> _Listed entries_

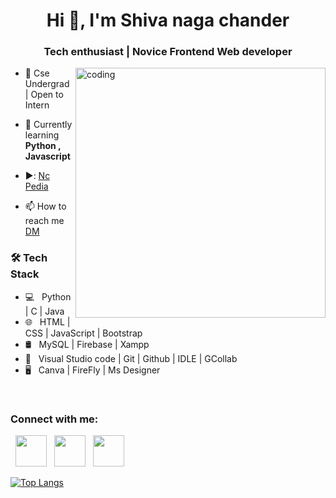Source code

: <h1 align="center">Hi 👋, I'm Shiva naga chander</h1>
<h3 align="center">Tech enthusiast | Novice Frontend Web developer </h3>
<img align="right" alt="coding" width="400" src="https://i.pinimg.com/originals/e8/f4/53/e8f453469a3ec97ecd354df465d73913.gif">

- 🚀 Cse Undergrad | Open to Intern

- 🌱 Currently learning **Python , Javascript**

- ▶️: [Nc Pedia](https://www.youtube.com/@Ncpedia)

- 📫 How to reach me [DM](mailto:shivanagachander@gmail.com)

<h3>🛠 Tech Stack</h3>

- 💻 &nbsp; Python | C | Java
- 🌐 &nbsp;  HTML | CSS | JavaScript | Bootstrap 
- 🛢 &nbsp; MySQL | Firebase | Xampp
- 🔧 &nbsp; Visual Studio code | Git | Github | IDLE | GCollab
- 🖥 &nbsp; Canva | FireFly | Ms Designer 

<br>
<h3 align="left">Connect with me:</h3>
<p align="left">
&nbsp; <a href="https://instagram.com/shiva_nc_?igshid=ZDdkNTZiNTM=" target="_blank" rel="noopener noreferrer"><img src="https://img.icons8.com/plasticine/100/000000/instagram-new.png" width="50" /></a>  
&nbsp; <a href="https://www.linkedin.com/in/shiva-nagachander-r-53a707254" target="_blank" rel="noopener noreferrer"><img src="https://img.icons8.com/plasticine/100/000000/linkedin.png" width="50" /></a>
&nbsp; <a href="mailto:shivanagachander@gmail.com" target="_blank" rel="noopener noreferrer"><img src="https://img.icons8.com/plasticine/100/000000/gmail.png"  width="50" /></a>
</p>
<!-- <img align="center" src="https://github-readme-stats.vercel.app/api?username=ShivaNagachander&theme=chartreuse-dark&show_icons=true"> -->

[![Top Langs](https://github-readme-stats.vercel.app/api/top-langs/?username=ShivaNagachander&layout=compact&text_color=daf7dc&bg_color=151515)](https://github.com/ShivaNagachander/github-readme-stats)

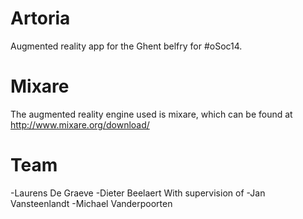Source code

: Artoria
=======

Augmented reality app for the Ghent belfry for #oSoc14.


Mixare
=======

The augmented reality engine used is mixare, which can be found at http://www.mixare.org/download/


Team
=======
-Laurens De Graeve
-Dieter Beelaert
With supervision of
-Jan Vansteenlandt
-Michael Vanderpoorten

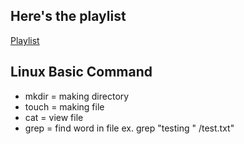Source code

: ## Here's the playlist 

[Playlist](https://www.youtube.com/playlist?list=PLGpswQpApOmNQDKPqCpDT8qXdjY-yucDm)

## Linux Basic Command 
- mkdir = making directory
- touch = making file
- cat = view file
- grep = find word in file ex. grep "testing " /test.txt"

> _Problem_
Copy the lines from the line that contains "-Laurens De Graeve" through the end of the records, exactly and with nothing added; leave the pictures out.

> _Task result_
-Laurens De Graeve
-Dieter Beelaert
With supervision of
-Jan Vansteenlandt
-Michael Vanderpoorten

Source code

: ## Here's the playlist 

[Playlist](https://www.youtube.com/playlist?list=PLGpswQpApOmNQDKPqCpDT8qXdjY-yucDm)

## Linux Basic Command 
- mkdir = making directory
- touch = making file
- cat = view file
- grep = find word in file ex. grep "testing " /test.txt"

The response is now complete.